## Extracted data
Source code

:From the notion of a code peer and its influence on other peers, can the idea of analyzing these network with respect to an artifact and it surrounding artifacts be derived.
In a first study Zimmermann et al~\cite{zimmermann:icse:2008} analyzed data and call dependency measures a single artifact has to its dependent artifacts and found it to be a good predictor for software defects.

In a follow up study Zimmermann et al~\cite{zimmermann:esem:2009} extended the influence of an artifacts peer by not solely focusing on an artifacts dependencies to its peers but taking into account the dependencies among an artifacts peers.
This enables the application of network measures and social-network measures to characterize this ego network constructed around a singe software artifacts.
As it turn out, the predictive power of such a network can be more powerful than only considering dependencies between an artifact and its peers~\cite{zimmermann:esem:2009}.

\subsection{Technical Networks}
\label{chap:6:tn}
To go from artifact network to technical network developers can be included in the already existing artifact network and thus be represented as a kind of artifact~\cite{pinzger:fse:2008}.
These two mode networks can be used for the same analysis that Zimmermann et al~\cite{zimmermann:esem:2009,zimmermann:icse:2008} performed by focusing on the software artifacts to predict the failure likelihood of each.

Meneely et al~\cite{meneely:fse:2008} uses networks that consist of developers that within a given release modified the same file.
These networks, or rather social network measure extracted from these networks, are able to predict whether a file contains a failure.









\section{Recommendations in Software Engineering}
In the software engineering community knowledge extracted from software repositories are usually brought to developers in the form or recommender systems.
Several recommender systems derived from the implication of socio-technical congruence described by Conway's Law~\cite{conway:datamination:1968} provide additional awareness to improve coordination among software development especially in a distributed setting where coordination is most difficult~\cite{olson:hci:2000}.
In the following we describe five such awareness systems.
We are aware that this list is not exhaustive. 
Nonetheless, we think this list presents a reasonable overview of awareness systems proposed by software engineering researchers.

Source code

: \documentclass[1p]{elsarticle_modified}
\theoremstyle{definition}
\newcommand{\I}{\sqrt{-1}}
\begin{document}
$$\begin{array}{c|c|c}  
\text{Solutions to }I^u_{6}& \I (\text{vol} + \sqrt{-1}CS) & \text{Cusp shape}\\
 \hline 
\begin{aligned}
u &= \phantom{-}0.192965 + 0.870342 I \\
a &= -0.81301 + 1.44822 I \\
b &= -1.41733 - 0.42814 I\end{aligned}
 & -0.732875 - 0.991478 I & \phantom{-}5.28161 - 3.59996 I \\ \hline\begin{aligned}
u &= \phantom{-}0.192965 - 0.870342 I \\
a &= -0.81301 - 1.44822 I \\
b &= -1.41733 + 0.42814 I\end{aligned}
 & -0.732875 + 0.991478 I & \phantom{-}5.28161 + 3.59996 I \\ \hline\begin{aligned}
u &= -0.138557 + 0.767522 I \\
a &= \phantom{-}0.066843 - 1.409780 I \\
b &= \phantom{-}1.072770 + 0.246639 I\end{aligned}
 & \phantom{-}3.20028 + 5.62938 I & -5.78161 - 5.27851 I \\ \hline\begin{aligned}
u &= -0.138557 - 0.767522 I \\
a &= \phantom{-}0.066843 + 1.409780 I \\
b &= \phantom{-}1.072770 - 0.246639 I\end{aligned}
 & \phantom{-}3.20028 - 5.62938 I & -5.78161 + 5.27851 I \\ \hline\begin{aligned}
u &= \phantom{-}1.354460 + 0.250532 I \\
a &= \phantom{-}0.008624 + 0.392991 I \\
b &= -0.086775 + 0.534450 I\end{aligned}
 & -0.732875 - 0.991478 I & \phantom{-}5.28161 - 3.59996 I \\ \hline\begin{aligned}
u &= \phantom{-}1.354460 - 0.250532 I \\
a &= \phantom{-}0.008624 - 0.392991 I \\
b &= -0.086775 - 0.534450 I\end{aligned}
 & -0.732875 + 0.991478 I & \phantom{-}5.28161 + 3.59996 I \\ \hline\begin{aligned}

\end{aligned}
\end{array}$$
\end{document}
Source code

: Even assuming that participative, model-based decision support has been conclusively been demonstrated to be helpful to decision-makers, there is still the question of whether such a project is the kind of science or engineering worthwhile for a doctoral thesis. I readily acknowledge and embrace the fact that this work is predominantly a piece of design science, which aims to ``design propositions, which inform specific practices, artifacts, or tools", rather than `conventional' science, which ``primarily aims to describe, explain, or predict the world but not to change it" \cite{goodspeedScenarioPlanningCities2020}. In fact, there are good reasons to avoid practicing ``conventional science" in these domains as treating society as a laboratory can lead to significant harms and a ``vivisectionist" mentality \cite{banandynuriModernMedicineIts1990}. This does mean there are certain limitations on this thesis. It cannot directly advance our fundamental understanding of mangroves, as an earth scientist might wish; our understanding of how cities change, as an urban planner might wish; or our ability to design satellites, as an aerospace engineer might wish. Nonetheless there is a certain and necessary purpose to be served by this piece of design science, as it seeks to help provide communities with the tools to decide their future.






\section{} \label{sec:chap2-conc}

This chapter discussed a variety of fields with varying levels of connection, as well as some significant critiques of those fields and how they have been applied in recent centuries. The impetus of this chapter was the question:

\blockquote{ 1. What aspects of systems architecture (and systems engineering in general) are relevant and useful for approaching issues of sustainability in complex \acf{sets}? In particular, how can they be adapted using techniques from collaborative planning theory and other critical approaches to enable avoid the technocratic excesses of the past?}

## Problem statement
Reproduce the listing above exactly, but only from its first line through the line holding "artifacts be derived."; both of those lines are included.

## Answer area
Source code

:From the notion of a code peer and its influence on other peers, can the idea of analyzing these network with respect to an artifact and it surrounding artifacts be derived.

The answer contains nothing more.